During a series of disconnected images, an iMac and the Think Different advertising slogan appears for a short time, while the Whisper voice says it. This was an unconcerted insertion from the graphic team, also Mac-enthusiasts. Other subtle allusions can be found: "Close the world, Open the nExt" is the slogan for the Serial Experiments Lain video game. NeXT was the company that produced NeXTSTEP, which later evolved into Mac OS X after Apple bought NeXT. Another example is "To Be Continued." at the end of episodes 1–12, with a blue "B" and a red "e" on "Be": this "Be" is the original logo of Be Inc., NeXT's main competitor in its time.. A hacker is seen using Apple's HotSauce software.
Lain was subject to commentary in the literary and academic worlds. The Asian Horror Encyclopedia calls it "an outstanding psycho-horror anime about the psychic and spiritual influence of the Internet". It notes that the red spots present in all the shadows look like blood pools (see picture). It notes the death of a girl in a train accident is "a source of much ghost lore in the twentieth century", more so in Tokyo. The Anime Essentials anthology by Gilles Poitras describes it as a "complex and somehow existential" anime that "pushed the enveloppe" (sic) of anime diversity in the 1990s, alongside the much better known Neon Genesis Evangelion and Cowboy Bebop. Professor Susan J. Napier, in her reading to the American Philosophy Society called The Problem of Existence in Japanese Animation, compared Serial Experiments Lain to Ghost in the Shell and Hayao Miyazaki's Spirited Away. According to her, the main characters of the two other works cross barriers; they can cross back to our world, but Lain cannot. Napier asks whether there is something to which Lain should return, "between an empty 'real' and a dark 'virtual'". Mitchell Tribbett from Reed College interprets Lain as a symbol of Japan's post-war social and cultural struggles. In his essay Serial Experiments: Lain as a Reflection of Modern Japanese Anxieties in the Digital Era, Tribbett sees the Wired in Lain as representative of the westernized, non hierarchical society that co-exists with traditional Japanese culture.

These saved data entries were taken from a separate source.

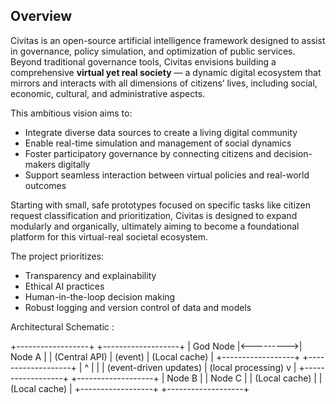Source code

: ## Overview

Civitas is an open-source artificial intelligence framework designed to assist in governance, policy simulation, and optimization of public services.  
Beyond traditional governance tools, Civitas envisions building a comprehensive **virtual yet real society** — a dynamic digital ecosystem that mirrors and interacts with all dimensions of citizens’ lives, including social, economic, cultural, and administrative aspects.

This ambitious vision aims to:  
- Integrate diverse data sources to create a living digital community  
- Enable real-time simulation and management of social dynamics  
- Foster participatory governance by connecting citizens and decision-makers digitally  
- Support seamless interaction between virtual policies and real-world outcomes  

Starting with small, safe prototypes focused on specific tasks like citizen request classification and prioritization, Civitas is designed to expand modularly and organically, ultimately aiming to become a foundational platform for this virtual-real societal ecosystem.  

The project prioritizes:  
- Transparency and explainability  
- Ethical AI practices  
- Human-in-the-loop decision making  
- Robust logging and version control of data and models


Architectural Schematic :

+------------------+           +-------------------+
|    God Node      |<--------->|    Node A          |
|  (Central API)   |  (event)  |  (Local cache)     |
+------------------+           +-------------------+
         |                            ^
         |                            |
         | (event-driven updates)     | (local processing)
         v                            |
+------------------+           +-------------------+
|    Node B        |           |    Node C          |
|  (Local cache)   |           |  (Local cache)     |
+------------------+           +-------------------+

Producer Ueda had to answer repeated queries about a statement made in an Animerica interview. The controversial statement said Lain was "a sort of cultural war against American culture and the American sense of values we [Japan] adopted after World War II". He later explained in numerous interviews that he created Lain with a set of values he took as distinctly Japanese; he hoped Americans would not understand the series as the Japanese would. This would lead to a "war of ideas" over the meaning of the anime, hopefully culminating in new communication between the two cultures. When he discovered that the American audience held the same views on the series as the Japanese, he was disappointed.